RECORDS FOR THE EXERCISE START
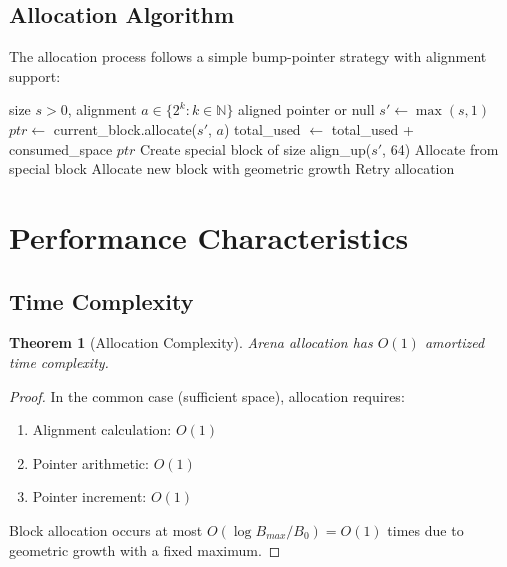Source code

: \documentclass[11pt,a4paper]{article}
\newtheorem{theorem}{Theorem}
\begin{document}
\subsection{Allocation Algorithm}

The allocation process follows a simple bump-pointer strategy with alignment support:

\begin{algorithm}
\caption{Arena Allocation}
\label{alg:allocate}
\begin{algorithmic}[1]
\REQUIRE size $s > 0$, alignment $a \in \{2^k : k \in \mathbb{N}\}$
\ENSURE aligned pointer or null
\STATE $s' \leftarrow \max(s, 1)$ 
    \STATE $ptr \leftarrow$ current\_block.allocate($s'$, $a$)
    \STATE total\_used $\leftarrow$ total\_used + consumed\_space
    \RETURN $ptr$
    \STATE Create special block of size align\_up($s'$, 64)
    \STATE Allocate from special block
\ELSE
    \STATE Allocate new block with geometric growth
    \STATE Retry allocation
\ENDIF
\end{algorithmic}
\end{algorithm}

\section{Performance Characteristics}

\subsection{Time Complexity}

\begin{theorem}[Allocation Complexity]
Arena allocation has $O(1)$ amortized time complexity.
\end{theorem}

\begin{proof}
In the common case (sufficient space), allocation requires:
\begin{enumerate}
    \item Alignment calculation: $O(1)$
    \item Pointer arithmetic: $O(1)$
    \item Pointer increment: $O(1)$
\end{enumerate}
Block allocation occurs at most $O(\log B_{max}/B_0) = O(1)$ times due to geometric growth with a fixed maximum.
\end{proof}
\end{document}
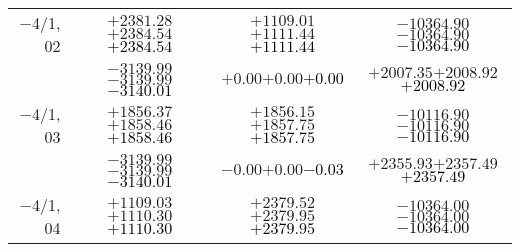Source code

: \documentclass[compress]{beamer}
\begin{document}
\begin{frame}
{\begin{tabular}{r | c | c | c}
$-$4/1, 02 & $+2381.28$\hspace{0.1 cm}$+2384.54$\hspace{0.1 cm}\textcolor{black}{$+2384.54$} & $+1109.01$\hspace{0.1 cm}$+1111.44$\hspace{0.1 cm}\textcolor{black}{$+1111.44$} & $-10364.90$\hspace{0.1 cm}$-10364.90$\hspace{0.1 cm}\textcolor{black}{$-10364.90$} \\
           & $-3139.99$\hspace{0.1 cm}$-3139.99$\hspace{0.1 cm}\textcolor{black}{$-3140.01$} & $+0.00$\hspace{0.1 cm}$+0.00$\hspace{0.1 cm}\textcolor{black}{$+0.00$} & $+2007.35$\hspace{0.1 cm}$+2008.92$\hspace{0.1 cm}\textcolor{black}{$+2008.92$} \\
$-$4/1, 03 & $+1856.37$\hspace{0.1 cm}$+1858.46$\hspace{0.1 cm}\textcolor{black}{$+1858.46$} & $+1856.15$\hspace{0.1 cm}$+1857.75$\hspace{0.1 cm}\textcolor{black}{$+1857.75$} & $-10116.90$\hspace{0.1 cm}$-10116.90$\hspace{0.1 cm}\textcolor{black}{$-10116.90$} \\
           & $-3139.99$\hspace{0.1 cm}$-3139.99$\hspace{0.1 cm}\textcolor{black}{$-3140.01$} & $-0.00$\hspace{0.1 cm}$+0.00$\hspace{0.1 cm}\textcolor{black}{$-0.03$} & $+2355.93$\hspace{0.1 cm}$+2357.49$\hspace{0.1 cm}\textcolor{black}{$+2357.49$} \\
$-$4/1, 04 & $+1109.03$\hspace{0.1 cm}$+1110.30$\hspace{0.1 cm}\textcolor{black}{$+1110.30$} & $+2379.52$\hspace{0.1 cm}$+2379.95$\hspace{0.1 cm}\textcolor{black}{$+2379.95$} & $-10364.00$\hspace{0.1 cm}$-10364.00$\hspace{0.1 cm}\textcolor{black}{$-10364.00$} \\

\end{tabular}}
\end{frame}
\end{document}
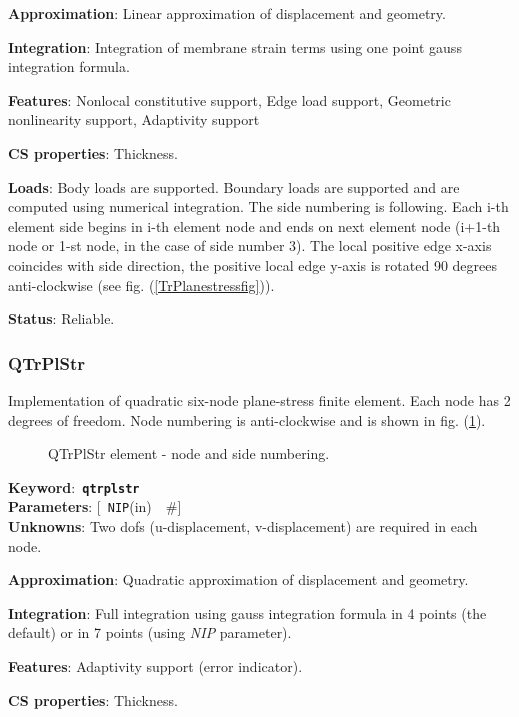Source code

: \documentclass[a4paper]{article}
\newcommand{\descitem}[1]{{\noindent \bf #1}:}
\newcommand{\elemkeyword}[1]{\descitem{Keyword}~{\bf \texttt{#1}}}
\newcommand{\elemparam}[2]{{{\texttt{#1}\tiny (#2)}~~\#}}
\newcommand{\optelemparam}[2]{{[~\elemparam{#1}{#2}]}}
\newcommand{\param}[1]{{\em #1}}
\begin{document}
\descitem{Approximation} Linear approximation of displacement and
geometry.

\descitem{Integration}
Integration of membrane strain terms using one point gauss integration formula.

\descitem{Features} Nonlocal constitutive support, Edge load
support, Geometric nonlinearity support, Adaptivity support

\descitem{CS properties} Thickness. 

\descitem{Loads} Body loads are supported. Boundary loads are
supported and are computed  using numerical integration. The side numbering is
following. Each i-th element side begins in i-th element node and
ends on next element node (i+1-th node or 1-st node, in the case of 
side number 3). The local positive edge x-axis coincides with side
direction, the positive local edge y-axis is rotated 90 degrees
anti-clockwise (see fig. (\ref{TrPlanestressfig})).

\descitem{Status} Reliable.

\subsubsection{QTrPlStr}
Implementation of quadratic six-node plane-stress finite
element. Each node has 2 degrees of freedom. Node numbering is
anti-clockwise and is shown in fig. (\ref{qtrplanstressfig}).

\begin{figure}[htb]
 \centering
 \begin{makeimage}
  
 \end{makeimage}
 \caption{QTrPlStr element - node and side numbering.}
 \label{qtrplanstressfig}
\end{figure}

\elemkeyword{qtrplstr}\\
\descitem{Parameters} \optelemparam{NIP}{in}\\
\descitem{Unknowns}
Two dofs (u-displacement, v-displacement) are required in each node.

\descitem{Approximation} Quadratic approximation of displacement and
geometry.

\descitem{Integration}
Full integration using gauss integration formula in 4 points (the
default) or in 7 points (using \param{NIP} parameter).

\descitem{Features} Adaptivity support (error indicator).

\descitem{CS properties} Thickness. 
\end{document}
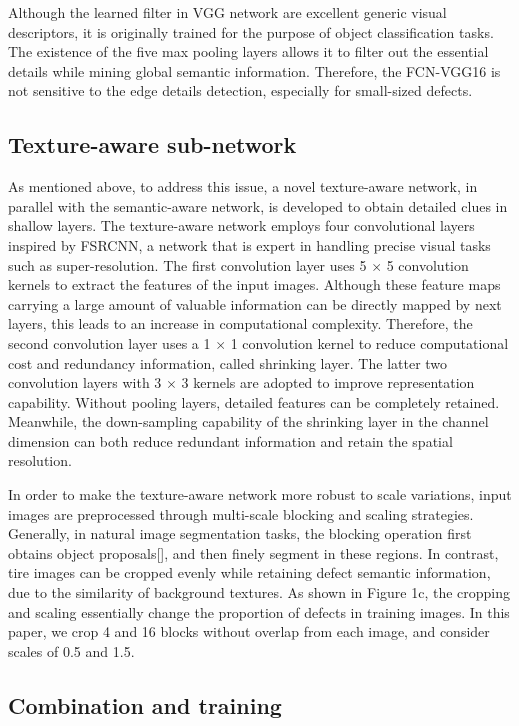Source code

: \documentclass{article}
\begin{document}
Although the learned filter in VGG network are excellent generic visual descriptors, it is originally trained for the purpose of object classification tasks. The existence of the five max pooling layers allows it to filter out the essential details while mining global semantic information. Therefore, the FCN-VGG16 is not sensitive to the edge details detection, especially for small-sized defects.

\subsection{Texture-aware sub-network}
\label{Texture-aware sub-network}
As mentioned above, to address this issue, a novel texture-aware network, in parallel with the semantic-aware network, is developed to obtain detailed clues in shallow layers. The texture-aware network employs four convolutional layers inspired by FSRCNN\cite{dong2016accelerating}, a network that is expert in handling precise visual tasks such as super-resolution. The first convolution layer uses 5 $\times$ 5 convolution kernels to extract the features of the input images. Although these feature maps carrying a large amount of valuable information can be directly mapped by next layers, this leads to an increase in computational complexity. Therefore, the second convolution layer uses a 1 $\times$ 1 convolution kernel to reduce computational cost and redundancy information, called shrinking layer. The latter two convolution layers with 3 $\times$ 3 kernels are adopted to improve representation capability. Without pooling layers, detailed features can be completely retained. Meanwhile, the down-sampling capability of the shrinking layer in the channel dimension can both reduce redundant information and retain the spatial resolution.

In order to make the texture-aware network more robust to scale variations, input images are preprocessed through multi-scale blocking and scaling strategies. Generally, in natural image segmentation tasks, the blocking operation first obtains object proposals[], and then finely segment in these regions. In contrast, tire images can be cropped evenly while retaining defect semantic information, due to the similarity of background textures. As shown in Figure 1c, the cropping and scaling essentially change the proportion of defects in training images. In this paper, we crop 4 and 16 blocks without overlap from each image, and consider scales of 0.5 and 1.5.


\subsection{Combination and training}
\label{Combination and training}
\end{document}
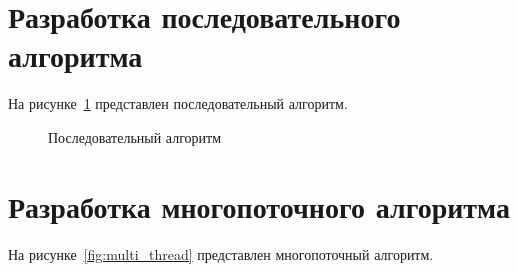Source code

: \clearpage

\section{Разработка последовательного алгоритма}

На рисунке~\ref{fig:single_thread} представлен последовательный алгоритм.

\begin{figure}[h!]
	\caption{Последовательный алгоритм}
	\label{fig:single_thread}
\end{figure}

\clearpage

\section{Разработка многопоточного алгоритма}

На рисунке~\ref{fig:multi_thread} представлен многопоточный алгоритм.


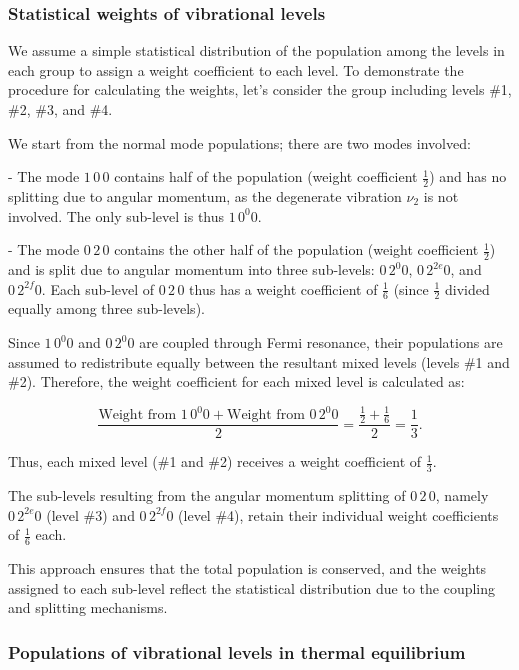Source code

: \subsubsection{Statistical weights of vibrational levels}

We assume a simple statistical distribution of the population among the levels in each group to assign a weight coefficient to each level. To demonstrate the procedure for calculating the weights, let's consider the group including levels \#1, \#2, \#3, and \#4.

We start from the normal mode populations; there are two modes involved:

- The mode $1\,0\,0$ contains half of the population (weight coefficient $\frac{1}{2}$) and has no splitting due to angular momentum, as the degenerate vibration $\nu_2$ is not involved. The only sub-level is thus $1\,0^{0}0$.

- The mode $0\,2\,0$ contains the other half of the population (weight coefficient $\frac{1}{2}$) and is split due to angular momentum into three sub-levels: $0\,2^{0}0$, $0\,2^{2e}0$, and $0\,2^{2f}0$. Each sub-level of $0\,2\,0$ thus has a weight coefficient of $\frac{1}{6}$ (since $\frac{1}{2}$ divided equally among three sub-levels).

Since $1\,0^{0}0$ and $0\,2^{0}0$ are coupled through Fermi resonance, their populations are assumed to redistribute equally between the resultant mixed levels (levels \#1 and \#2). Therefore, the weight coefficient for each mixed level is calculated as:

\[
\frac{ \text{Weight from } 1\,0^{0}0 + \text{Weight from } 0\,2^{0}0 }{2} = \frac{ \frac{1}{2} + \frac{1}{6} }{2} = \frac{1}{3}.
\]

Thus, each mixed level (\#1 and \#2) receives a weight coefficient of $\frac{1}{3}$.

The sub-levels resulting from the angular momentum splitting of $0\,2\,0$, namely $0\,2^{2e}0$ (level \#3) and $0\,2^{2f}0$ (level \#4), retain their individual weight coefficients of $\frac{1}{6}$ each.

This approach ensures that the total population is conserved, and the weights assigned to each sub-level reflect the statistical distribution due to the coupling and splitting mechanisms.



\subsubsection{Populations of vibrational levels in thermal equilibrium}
RECORDS FOR THE EXERCISE END
The expected answer is a copy of each line in the records that holds the word "simple".

The allocation process follows a simple bump-pointer strategy with alignment support:
We assume a simple statistical distribution of the population among the levels in each group to assign a weight coefficient to each level. To demonstrate the procedure for calculating the weights, let's consider the group including levels \#1, \#2, \#3, and \#4.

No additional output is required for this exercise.